- [EXERCISE DIRECTIONS]: Whenever a line of the records below contains the word "textbf", copy that line.

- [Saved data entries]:
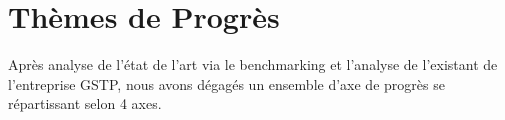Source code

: \section{Thèmes de Progrès}

Après analyse de l'état de l'art via le benchmarking et l'analyse de l'existant
de l'entreprise GSTP, nous avons dégagés un ensemble d'axe de progrès se 
répartissant selon 4 axes.
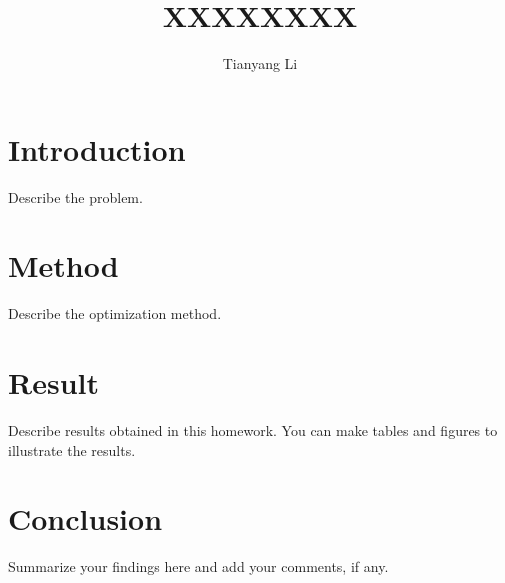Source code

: \documentclass{article}
\title{XXXXXXXX}
\author{Tianyang Li}
\begin{document}
\maketitle

\section{Introduction}

Describe the problem.

\section{Method}

Describe the optimization method.

\section{Result}

Describe results obtained in this homework. You can make
tables and figures to illustrate the results.


\section{Conclusion}

Summarize your findings here and add your comments, if any.
\end{document}
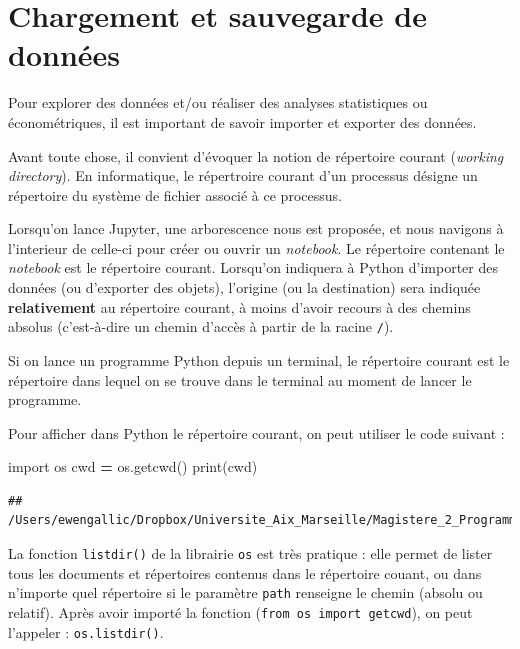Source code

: \documentclass[12pt,]{book}
\newenvironment{Shaded}{\begin{snugshade}}{\end{snugshade}}
\newcommand{\ImportTok}[1]{#1}
\newcommand{\OperatorTok}[1]{\textcolor[rgb]{0.81,0.36,0.00}{\textbf{#1}}}
\newcommand{\BuiltInTok}[1]{#1}
\newcommand{\NormalTok}[1]{#1}
\numberwithin{equation}{section}
\numberwithin{countremarque}{section}
\let\BeginKnitrBlock\begin \let\EndKnitrBlock\end
\begin{document}
\chapter{Chargement et sauvegarde de
données}\label{chargement-et-sauvegarde-de-donnees}

Pour explorer des données et/ou réaliser des analyses statistiques ou
économétriques, il est important de savoir importer et exporter des
données.

Avant toute chose, il convient d'évoquer la notion de répertoire courant
(\emph{working directory}). En informatique, le répertroire courant d'un
processus désigne un répertoire du système de fichier associé à ce
processus.

Lorsqu'on lance Jupyter, une arborescence nous est proposée, et nous
navigons à l'interieur de celle-ci pour créer ou ouvrir un
\emph{notebook}. Le répertoire contenant le \emph{notebook} est le
répertoire courant. Lorsqu'on indiquera à Python d'importer des données
(ou d'exporter des objets), l'origine (ou la destination) sera indiquée
\textbf{relativement} au répertoire courant, à moins d'avoir recours à
des chemins absolus (c'est-à-dire un chemin d'accès à partir de la
racine \texttt{/}).

Si on lance un programme Python depuis un terminal, le répertoire
courant est le répertoire dans lequel on se trouve dans le terminal au
moment de lancer le programme.

Pour afficher dans Python le répertoire courant, on peut utiliser le
code suivant :

\begin{Shaded}
\begin{Highlighting}[]
\ImportTok{import}\NormalTok{ os}
\NormalTok{cwd }\OperatorTok{=}\NormalTok{ os.getcwd()}
\BuiltInTok{print}\NormalTok{(cwd)}
\end{Highlighting}
\end{Shaded}

\begin{lstlisting}
## /Users/ewengallic/Dropbox/Universite_Aix_Marseille/Magistere_2_Programming_for_big_data/Cours/chapters/python/Python_pour_economistes
\end{lstlisting}

\BeginKnitrBlock{remarque}
La fonction \texttt{listdir()} de la librairie \texttt{os} est très
pratique : elle permet de lister tous les documents et répertoires
contenus dans le répertoire couant, ou dans n'importe quel répertoire si
le paramètre \texttt{path} renseigne le chemin (absolu ou relatif).
Après avoir importé la fonction (\texttt{from\ os\ import\ getcwd}), on
peut l'appeler : \texttt{os.listdir()}.
\EndKnitrBlock{remarque}
\end{document}

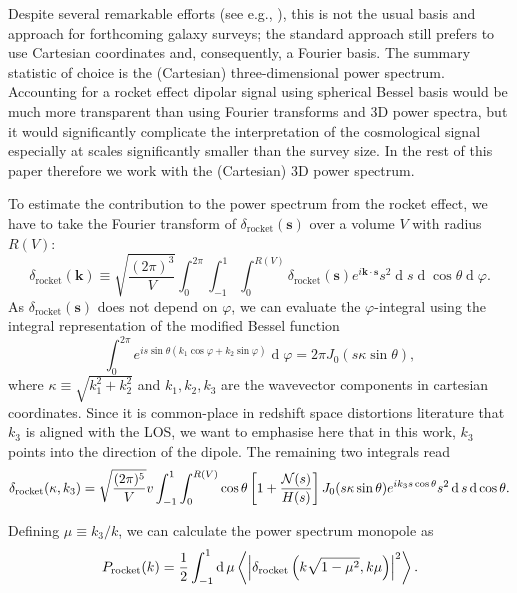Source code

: \documentclass[a4paper,11pt]{article}
\renewcommand{\d}{\operatorname{d}}
\begin{document}
Despite several remarkable efforts (see e.g., \cite{Wang:2020wsx}), this is not the usual basis and approach for forthcoming galaxy surveys; the standard approach still prefers to use Cartesian coordinates and, consequently, a Fourier basis. The summary statistic of choice is the  (Cartesian) three-dimensional power spectrum. Accounting for a rocket effect dipolar signal using spherical Bessel basis would be much more transparent than using Fourier transforms and 3D power spectra, but it would significantly complicate the interpretation of the cosmological signal especially at scales significantly smaller than the survey size. 
 In the rest of this paper therefore we work with the  (Cartesian) 3D power spectrum.
 
To estimate the  contribution to the power spectrum from the rocket effect, we have to take the Fourier transform of $\delta_\mathrm{rocket}(\mathbf{s})$ over a volume $V$ with radius $R(V)$:
\begin{equation}
    \delta_\mathrm{rocket}(\mathbf{k})\equiv \sqrt{\frac{(2\pi)^{3}}{V}}\int_0^{2\pi}\int_{-1}^1\int_0^{R(V)} \delta_\mathrm{rocket}(\mathbf{s})e^{i\mathbf{k\cdot s}}s^2\d s\d\cos\theta\d\varphi.
\end{equation}
As $\delta_\mathrm{rocket}(\mathbf{s})$ does not depend on $\varphi$, we can evaluate the $\varphi$-integral using the integral representation of the modified Bessel function
\begin{equation}
    \int_0^{2\pi}e^{is\sin\theta(k_1\cos\varphi+k_2\sin\varphi)}\d\varphi=2\pi J_0(s\kappa\sin\theta),
\end{equation}
where $\kappa\equiv\sqrt{k_1^2+k_2^2}$ and $k_1, k_2, k_3$ are the wavevector components in cartesian coordinates. Since it is common-place in redshift space distortions literature that $k_3$ is aligned with the LOS, we want to emphasise here that in this work, $k_3$ points into the direction of the dipole. The remaining two integrals read
\begin{equation}
    \delta_\mathrm{rocket}(\kappa,k_3)=\sqrt{\frac{(2\pi)^{5}}{V}} v\int_{-1}^1\int_0^{R(V)} \cos\theta \left[ 1  + \frac{{\cal N}(s)}{H(s)}\right] J_0(s\kappa\sin\theta)e^{ik_3s\cos\theta}s^2\d s\d\cos\theta.
    \label{eq:deltarocketz}
\end{equation}

Defining $\mu \equiv k_3/k$, we can calculate the power spectrum monopole as
\begin{equation}
    P_\mathrm{rocket}(k) = \frac{1}{2}\int_{-1}^1\d\mu\left\langle\left\vert \delta_\mathrm{rocket}\left(k\sqrt{1-\mu^2}, k\mu\right) \right\vert^2\right\rangle.\\
    \label{eq:Pk_rocket}
\end{equation}
\end{document}
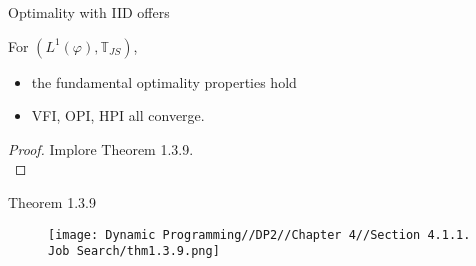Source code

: \documentclass[aspectratio=169]{beamer} %
\begin{document}
\begin{frame}{Optimality with IID offers}
    \begin{theorem}
        For $(L^1(\varphi),\mathbb{T}_{JS})$,
        \begin{itemize}
            \item the fundamental optimality properties hold
            \item VFI, OPI, HPI all converge.
        \end{itemize}
    \end{theorem}

    \begin{proof}
    Implore Theorem 1.3.9.\\
\end{proof}

\end{frame}


\begin{frame}{Theorem 1.3.9}

    \begin{figure}
        \centering
        \texttt{[image: Dynamic Programming//DP2//Chapter 4//Section 4.1.1. Job Search/thm1.3.9.png]}
    \end{figure}


\end{frame}




\end{document}
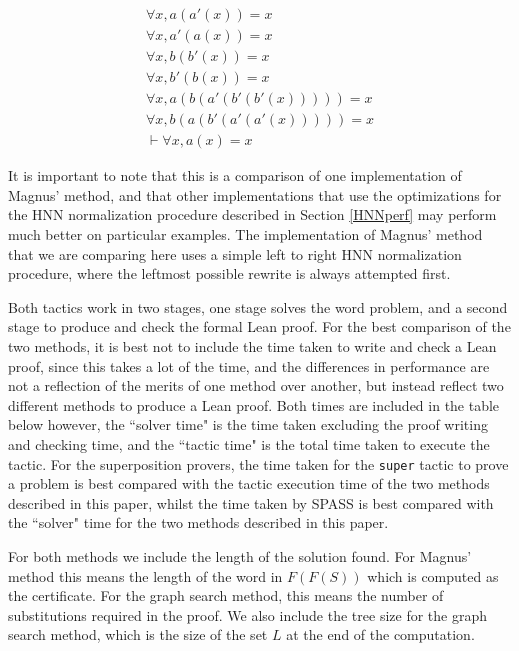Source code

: \documentclass[12pt]{article} %
\theoremstyle{definition}
\theoremstyle{definition}
\theoremstyle{definition}
\theoremstyle{definition}
\begin{document}
\begin{equation}
  \begin{aligned}
  \forall x, a (a' (x)) = x \\
  \forall x, a' (a (x)) = x \\
  \forall x, b (b' (x)) = x \\
  \forall x, b' (b (x)) = x \\
  \forall x, a(b(a'(b'(b'(x))))) = x \\
  \forall x, b(a(b'(a'(a'(x))))) = x \\
  \vdash \forall x, a(x) = x
  \end{aligned}
\end{equation}

It is important to note that this is a comparison of one implementation
of Magnus' method, and that other implementations that use the optimizations for the HNN
normalization procedure described in Section \ref{HNNperf} may perform much better on
particular examples. The implementation of Magnus' method that
we are comparing here uses a simple left to right HNN normalization
procedure, where the leftmost possible rewrite is always attempted first.

Both tactics work in two stages, one stage solves the word problem, and a second stage
to produce and check the formal Lean proof. For the best comparison of the two
methods, it is best not to include the time taken to write and check a Lean proof,
since this takes a lot of the time, and the differences in performance are not a reflection
of the merits of one method over another, but instead reflect two different methods
to produce a Lean proof. Both times are included in the table below however, the ``solver
time" is the time taken excluding the proof writing and checking time, and
the ``tactic time" is the total time taken to execute the tactic. For the superposition
provers, the time taken for the \lstinline{super} tactic to prove a problem is best compared
with the tactic execution time of the two methods described in this paper, whilst
the time taken by SPASS is best compared with the ``solver" time for the two methods described in
this paper.

For both methods we include the length of the solution found. For Magnus'
method this means the length of the word in $F(F(S))$ which is computed as the certificate.
For the graph search method, this means the number of substitutions required
in the proof.
We also include the tree size for the graph search method, which is the
size of the set $L$ at the end of the computation.
\end{document}
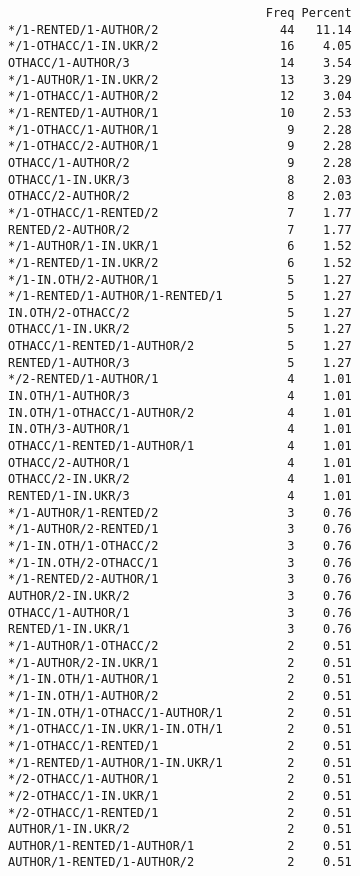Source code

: \documentclass[
  letterpaper,
  DIV=11,
  numbers=noendperiod]{scrreprt}
\begin{document}
\begin{verbatim}
                                    Freq Percent
*/1-RENTED/1-AUTHOR/2                 44   11.14
*/1-OTHACC/1-IN.UKR/2                 16    4.05
OTHACC/1-AUTHOR/3                     14    3.54
*/1-AUTHOR/1-IN.UKR/2                 13    3.29
*/1-OTHACC/1-AUTHOR/2                 12    3.04
*/1-RENTED/1-AUTHOR/1                 10    2.53
*/1-OTHACC/1-AUTHOR/1                  9    2.28
*/1-OTHACC/2-AUTHOR/1                  9    2.28
OTHACC/1-AUTHOR/2                      9    2.28
OTHACC/1-IN.UKR/3                      8    2.03
OTHACC/2-AUTHOR/2                      8    2.03
*/1-OTHACC/1-RENTED/2                  7    1.77
RENTED/2-AUTHOR/2                      7    1.77
*/1-AUTHOR/1-IN.UKR/1                  6    1.52
*/1-RENTED/1-IN.UKR/2                  6    1.52
*/1-IN.OTH/2-AUTHOR/1                  5    1.27
*/1-RENTED/1-AUTHOR/1-RENTED/1         5    1.27
IN.OTH/2-OTHACC/2                      5    1.27
OTHACC/1-IN.UKR/2                      5    1.27
OTHACC/1-RENTED/1-AUTHOR/2             5    1.27
RENTED/1-AUTHOR/3                      5    1.27
*/2-RENTED/1-AUTHOR/1                  4    1.01
IN.OTH/1-AUTHOR/3                      4    1.01
IN.OTH/1-OTHACC/1-AUTHOR/2             4    1.01
IN.OTH/3-AUTHOR/1                      4    1.01
OTHACC/1-RENTED/1-AUTHOR/1             4    1.01
OTHACC/2-AUTHOR/1                      4    1.01
OTHACC/2-IN.UKR/2                      4    1.01
RENTED/1-IN.UKR/3                      4    1.01
*/1-AUTHOR/1-RENTED/2                  3    0.76
*/1-AUTHOR/2-RENTED/1                  3    0.76
*/1-IN.OTH/1-OTHACC/2                  3    0.76
*/1-IN.OTH/2-OTHACC/1                  3    0.76
*/1-RENTED/2-AUTHOR/1                  3    0.76
AUTHOR/2-IN.UKR/2                      3    0.76
OTHACC/1-AUTHOR/1                      3    0.76
RENTED/1-IN.UKR/1                      3    0.76
*/1-AUTHOR/1-OTHACC/2                  2    0.51
*/1-AUTHOR/2-IN.UKR/1                  2    0.51
*/1-IN.OTH/1-AUTHOR/1                  2    0.51
*/1-IN.OTH/1-AUTHOR/2                  2    0.51
*/1-IN.OTH/1-OTHACC/1-AUTHOR/1         2    0.51
*/1-OTHACC/1-IN.UKR/1-IN.OTH/1         2    0.51
*/1-OTHACC/1-RENTED/1                  2    0.51
*/1-RENTED/1-AUTHOR/1-IN.UKR/1         2    0.51
*/2-OTHACC/1-AUTHOR/1                  2    0.51
*/2-OTHACC/1-IN.UKR/1                  2    0.51
*/2-OTHACC/1-RENTED/1                  2    0.51
AUTHOR/1-IN.UKR/2                      2    0.51
AUTHOR/1-RENTED/1-AUTHOR/1             2    0.51
AUTHOR/1-RENTED/1-AUTHOR/2             2    0.51

\end{verbatim}
\end{document}
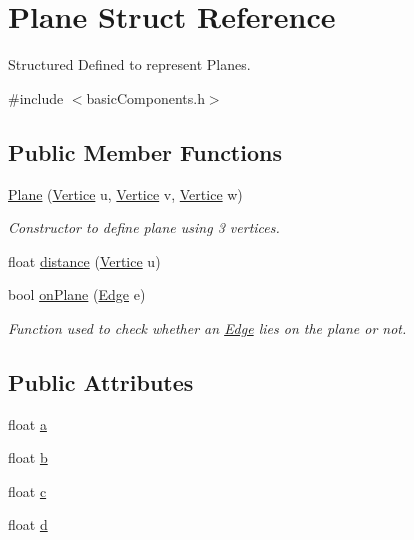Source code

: \hypertarget{structPlane}{}\section{Plane Struct Reference}
\label{structPlane}


Structured Defined to represent Planes.  




{\ttfamily \#include $<$basic\+Components.\+h$>$}

\subsection*{Public Member Functions}
\begin{DoxyCompactItemize}
\item 
\hyperlink{structPlane_a96a24212b7af50908a3c62f40b9c26c9}{Plane} (\hyperlink{structVertice}{Vertice} u, \hyperlink{structVertice}{Vertice} v, \hyperlink{structVertice}{Vertice} w)
\begin{DoxyCompactList}\small\item\em Constructor to define plane using 3 vertices. \end{DoxyCompactList}\item 
float \hyperlink{structPlane_a05bbcf26965e39ed9e95a8cb41269f5c}{distance} (\hyperlink{structVertice}{Vertice} u)
\item 
bool \hyperlink{structPlane_a3a525d011cf5214cf9223976ce113876}{on\+Plane} (\hyperlink{structEdge}{Edge} e)
\begin{DoxyCompactList}\small\item\em Function used to check whether an \hyperlink{structEdge}{Edge} lies on the plane or not. \end{DoxyCompactList}\end{DoxyCompactItemize}
\subsection*{Public Attributes}
\begin{DoxyCompactItemize}
\item 
float \hyperlink{structPlane_a818b693ba813d53949e18aa1416cc12a}{a}
\item 
float \hyperlink{structPlane_a3d802fea10cfe6352e1792733d793b14}{b}
\item 
float \hyperlink{structPlane_aec04c57607ffa16c210f955360ef4153}{c}
\item 
float \hyperlink{structPlane_a61fc789fce8fbe72914f5397f1bbed44}{d}
\end{DoxyCompactItemize}


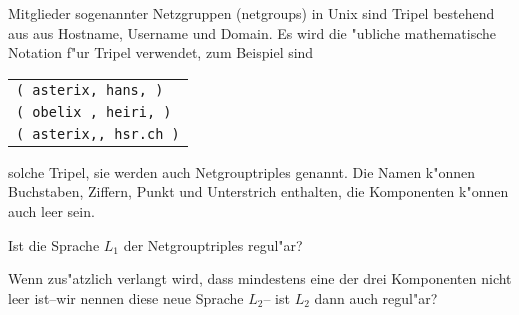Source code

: Mitglieder sogenannter Netzgruppen (netgroups) in Unix sind Tripel
bestehend aus aus Hostname, Username und Domain. Es wird die "ubliche
mathematische Notation f"ur Tripel verwendet, zum Beispiel sind
\begin{center}
\begin{tabular}{l}
{\tt ( asterix, hans, )}\\
{\tt ( obelix , heiri, )}\\
{\tt ( asterix,, hsr.ch )}
\end{tabular}
\end{center}
solche Tripel, sie werden auch Netgrouptriples genannt.
Die Namen k"onnen Buchstaben, Ziffern, Punkt und Unterstrich
enthalten, die Komponenten k"onnen auch leer sein.
\begin{teilaufgaben}
\item
Ist die Sprache $L_1$ der Netgrouptriples regul"ar?
\item
Wenn zus"atzlich verlangt wird, dass mindestens eine der drei
Komponenten nicht leer ist--wir nennen diese neue Sprache $L_2$-- ist $L_2$
dann auch regul"ar?
\end{teilaufgaben}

- [EXPECTED ANSWER]:
\newcommand{\OperatorTok}[1]{\textcolor[rgb]{0.81,0.36,0.00}{\textbf{#1}}}
\textbf{relativement} au répertoire courant, à moins d'avoir recours à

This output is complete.